→ ACTIVITY
The lines to reproduce from the material below are those from the one containing "3. Customize the" through the one containing "## Disclaimer ⚠️", both included; write them out exactly and add nothing.

━━━━━ MATERIAL FOR THIS EXERCISE

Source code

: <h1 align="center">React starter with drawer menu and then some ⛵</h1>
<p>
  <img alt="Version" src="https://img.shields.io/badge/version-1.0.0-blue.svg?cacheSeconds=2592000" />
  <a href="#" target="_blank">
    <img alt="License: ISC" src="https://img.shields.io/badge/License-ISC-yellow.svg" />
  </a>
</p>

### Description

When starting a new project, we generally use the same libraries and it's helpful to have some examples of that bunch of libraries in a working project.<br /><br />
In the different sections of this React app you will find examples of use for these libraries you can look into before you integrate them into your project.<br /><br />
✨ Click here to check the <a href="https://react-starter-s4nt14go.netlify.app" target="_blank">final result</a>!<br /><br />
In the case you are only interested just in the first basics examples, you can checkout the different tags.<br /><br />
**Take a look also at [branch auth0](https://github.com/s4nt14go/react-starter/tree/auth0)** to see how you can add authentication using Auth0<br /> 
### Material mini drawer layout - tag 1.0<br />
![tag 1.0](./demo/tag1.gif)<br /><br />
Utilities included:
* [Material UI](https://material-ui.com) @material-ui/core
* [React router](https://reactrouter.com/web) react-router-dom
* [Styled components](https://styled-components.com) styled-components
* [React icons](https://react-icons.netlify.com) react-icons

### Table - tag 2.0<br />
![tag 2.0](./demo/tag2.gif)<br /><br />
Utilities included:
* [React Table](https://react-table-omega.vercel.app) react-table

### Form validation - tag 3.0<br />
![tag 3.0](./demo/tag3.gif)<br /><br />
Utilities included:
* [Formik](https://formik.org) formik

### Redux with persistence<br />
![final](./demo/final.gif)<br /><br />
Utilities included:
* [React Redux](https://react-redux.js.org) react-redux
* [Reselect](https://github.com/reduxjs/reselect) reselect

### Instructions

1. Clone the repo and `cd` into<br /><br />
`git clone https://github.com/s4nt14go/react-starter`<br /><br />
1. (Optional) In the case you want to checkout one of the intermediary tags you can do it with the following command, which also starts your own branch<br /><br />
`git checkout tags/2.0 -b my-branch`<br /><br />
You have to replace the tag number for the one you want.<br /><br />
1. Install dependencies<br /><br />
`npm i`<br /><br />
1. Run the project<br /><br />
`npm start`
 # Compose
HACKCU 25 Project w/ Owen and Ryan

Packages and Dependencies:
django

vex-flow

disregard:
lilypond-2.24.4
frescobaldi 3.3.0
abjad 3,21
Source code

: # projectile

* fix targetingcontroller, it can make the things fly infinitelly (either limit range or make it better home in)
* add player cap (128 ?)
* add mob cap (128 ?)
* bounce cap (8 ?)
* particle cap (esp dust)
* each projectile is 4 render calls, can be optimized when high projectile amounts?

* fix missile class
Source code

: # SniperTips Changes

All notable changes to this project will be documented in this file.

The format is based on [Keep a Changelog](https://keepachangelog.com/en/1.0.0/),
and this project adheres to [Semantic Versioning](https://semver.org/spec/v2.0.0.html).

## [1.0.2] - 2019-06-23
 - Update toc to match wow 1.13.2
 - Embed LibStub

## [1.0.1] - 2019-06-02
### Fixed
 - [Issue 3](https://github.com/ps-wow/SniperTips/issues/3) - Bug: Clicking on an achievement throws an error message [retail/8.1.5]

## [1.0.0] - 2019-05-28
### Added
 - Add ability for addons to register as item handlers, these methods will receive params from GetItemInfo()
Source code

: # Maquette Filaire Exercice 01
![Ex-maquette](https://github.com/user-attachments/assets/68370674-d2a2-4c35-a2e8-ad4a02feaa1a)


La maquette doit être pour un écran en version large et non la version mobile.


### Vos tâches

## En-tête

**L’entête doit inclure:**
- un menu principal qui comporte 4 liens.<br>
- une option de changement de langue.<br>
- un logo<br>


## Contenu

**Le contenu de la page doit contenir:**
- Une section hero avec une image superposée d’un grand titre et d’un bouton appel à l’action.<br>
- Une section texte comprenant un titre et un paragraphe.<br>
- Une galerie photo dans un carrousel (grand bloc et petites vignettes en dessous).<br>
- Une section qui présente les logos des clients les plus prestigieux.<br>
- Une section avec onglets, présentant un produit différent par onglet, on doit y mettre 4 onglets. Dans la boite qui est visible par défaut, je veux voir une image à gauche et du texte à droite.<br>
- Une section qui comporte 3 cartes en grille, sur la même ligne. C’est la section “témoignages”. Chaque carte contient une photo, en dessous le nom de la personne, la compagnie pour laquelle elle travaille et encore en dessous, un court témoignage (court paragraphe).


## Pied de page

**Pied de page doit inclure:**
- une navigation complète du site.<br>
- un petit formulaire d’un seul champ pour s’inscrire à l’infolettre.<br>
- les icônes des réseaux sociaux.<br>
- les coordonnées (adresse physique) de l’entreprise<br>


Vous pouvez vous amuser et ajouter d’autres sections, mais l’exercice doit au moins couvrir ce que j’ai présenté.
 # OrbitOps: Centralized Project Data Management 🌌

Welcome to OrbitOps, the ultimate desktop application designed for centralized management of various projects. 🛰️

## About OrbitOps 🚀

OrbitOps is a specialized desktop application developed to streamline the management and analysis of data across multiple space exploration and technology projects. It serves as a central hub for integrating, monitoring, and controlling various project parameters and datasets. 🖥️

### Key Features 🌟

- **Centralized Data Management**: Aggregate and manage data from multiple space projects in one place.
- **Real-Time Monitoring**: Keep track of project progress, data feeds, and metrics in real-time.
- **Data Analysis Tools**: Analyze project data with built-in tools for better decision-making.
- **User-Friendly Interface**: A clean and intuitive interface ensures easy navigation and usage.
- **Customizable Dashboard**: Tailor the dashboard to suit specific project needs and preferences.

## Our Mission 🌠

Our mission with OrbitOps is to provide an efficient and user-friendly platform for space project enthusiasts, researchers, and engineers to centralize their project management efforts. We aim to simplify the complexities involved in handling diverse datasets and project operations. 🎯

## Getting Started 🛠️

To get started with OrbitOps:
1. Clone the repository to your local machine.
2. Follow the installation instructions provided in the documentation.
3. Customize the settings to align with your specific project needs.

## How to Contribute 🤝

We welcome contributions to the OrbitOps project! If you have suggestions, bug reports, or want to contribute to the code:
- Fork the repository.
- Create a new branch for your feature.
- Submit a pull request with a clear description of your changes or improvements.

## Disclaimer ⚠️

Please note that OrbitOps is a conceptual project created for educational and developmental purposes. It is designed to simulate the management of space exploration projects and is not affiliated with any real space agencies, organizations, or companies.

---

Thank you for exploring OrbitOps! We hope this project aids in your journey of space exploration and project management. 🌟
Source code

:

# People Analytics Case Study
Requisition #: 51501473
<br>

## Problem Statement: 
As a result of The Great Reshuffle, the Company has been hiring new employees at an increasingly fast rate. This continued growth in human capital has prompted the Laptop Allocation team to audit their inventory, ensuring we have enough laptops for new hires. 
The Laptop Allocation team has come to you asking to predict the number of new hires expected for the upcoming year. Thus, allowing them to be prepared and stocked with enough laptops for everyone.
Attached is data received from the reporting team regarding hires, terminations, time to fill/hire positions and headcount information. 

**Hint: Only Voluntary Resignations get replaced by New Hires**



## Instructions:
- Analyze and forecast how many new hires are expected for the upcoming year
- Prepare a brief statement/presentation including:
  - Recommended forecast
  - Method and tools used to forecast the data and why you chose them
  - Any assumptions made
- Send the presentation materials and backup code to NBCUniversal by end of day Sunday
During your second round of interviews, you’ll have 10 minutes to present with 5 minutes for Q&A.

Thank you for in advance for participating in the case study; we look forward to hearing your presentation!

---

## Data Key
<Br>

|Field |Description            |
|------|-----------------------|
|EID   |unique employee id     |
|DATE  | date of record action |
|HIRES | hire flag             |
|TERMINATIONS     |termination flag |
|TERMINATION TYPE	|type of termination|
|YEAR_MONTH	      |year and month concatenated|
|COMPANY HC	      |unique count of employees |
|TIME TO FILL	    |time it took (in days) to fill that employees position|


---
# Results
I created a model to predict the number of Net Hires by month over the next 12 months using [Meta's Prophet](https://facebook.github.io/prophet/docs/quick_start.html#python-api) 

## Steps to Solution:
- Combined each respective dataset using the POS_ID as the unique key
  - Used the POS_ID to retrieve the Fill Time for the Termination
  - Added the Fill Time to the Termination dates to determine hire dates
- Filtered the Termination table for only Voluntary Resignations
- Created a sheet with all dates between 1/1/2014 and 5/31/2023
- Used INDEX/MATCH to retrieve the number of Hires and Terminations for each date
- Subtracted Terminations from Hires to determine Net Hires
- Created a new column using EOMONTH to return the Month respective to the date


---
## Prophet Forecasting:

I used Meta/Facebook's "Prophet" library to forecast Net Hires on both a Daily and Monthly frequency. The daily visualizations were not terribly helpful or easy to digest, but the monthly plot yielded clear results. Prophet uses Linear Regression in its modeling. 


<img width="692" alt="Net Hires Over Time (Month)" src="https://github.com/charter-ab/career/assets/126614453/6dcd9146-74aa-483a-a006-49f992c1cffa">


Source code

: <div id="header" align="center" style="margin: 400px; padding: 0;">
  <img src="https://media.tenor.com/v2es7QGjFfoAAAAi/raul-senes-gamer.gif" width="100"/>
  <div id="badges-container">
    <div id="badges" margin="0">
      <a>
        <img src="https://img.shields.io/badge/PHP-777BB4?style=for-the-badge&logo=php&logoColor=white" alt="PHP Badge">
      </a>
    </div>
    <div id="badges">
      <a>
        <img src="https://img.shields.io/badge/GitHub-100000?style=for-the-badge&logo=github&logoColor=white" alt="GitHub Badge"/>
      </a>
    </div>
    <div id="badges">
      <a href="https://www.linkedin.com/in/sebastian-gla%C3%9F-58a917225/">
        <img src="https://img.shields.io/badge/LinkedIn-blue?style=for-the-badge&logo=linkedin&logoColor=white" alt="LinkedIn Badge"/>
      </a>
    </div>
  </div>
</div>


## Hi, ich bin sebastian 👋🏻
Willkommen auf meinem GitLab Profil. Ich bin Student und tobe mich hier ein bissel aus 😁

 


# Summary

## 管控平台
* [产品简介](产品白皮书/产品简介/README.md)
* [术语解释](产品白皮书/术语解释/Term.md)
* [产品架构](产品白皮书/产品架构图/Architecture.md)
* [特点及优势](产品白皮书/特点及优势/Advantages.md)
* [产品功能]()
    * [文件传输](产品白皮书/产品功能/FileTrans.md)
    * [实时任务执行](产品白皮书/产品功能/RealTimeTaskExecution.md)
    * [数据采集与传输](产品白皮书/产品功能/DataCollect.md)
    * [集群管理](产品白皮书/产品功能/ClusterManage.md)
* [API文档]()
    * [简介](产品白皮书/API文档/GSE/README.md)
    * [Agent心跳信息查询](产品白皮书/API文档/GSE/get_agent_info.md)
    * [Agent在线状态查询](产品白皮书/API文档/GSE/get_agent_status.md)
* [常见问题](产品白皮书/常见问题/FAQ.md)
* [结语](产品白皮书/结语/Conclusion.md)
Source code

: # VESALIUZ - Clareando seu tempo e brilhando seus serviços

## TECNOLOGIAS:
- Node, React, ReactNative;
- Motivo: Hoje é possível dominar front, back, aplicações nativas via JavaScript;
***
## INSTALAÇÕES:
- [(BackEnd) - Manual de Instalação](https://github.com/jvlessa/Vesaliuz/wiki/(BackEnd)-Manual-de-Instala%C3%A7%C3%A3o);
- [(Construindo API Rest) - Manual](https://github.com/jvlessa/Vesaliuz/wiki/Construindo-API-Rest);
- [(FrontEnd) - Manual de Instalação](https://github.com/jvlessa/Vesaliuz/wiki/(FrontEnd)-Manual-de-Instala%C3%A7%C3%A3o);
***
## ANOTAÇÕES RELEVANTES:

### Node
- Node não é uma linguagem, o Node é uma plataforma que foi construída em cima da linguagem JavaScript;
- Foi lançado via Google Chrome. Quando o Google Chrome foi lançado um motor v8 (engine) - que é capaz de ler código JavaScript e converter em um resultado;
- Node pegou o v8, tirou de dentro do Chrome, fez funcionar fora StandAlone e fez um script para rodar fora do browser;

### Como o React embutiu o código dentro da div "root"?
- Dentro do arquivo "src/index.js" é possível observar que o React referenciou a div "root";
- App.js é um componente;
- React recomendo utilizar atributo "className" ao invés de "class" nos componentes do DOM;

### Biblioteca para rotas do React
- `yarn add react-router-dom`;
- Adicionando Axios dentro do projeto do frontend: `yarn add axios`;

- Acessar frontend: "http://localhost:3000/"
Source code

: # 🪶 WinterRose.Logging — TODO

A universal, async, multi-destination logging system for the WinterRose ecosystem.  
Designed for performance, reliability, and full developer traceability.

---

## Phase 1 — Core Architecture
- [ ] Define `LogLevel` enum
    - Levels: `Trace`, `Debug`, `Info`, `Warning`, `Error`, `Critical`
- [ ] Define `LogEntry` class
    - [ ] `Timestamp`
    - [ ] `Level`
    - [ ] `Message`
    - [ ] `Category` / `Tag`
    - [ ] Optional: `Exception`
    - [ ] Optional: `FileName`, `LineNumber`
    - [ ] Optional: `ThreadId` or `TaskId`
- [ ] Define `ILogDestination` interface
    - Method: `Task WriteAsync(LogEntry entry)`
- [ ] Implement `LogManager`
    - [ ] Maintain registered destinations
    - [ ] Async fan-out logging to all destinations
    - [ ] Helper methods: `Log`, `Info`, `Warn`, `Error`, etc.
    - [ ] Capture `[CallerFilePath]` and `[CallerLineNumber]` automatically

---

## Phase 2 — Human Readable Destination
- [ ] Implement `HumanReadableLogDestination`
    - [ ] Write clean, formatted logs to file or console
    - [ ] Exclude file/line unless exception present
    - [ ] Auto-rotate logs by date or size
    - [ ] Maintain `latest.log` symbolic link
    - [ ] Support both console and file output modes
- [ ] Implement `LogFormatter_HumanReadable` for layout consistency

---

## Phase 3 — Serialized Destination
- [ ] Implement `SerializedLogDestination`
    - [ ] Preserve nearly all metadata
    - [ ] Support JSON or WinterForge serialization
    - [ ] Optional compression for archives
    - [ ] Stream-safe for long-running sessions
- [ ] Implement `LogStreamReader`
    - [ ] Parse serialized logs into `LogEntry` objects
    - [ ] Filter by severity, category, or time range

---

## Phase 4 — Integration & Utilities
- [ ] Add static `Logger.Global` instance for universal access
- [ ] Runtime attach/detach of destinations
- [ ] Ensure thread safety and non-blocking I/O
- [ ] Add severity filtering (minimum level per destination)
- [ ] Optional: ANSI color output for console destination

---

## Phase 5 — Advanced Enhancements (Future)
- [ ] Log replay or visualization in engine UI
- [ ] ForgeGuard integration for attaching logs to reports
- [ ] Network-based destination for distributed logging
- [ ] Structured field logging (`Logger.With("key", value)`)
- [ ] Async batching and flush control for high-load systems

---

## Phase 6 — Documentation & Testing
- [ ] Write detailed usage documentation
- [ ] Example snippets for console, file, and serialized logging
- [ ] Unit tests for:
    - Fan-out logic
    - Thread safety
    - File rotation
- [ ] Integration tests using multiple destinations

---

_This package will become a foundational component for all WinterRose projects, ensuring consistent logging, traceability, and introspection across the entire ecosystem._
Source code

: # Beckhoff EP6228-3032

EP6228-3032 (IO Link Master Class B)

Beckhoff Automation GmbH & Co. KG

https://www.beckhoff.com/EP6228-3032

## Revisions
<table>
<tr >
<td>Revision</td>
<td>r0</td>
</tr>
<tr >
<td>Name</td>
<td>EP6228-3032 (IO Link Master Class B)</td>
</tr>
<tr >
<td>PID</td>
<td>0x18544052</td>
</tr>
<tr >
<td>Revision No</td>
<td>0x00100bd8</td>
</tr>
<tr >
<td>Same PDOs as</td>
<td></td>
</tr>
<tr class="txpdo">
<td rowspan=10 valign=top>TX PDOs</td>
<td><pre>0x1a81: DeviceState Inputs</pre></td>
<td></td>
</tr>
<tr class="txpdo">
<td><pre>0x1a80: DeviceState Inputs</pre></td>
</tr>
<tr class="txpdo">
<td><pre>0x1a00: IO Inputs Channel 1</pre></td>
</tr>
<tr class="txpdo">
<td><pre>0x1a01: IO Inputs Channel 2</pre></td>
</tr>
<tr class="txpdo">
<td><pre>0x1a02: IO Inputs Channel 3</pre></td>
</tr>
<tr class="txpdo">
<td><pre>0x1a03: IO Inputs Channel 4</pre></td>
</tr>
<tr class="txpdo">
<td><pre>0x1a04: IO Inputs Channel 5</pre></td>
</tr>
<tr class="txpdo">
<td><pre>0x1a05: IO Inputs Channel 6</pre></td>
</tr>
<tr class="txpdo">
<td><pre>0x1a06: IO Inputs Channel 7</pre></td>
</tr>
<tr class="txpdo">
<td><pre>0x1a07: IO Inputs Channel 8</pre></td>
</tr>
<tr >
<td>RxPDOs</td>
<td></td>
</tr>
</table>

━━━━━━━━━━

→ TASK RESULT
3. Customize the settings to align with your specific project needs.

## How to Contribute 🤝

We welcome contributions to the OrbitOps project! If you have suggestions, bug reports, or want to contribute to the code:
- Fork the repository.
- Create a new branch for your feature.
- Submit a pull request with a clear description of your changes or improvements.

## Disclaimer ⚠️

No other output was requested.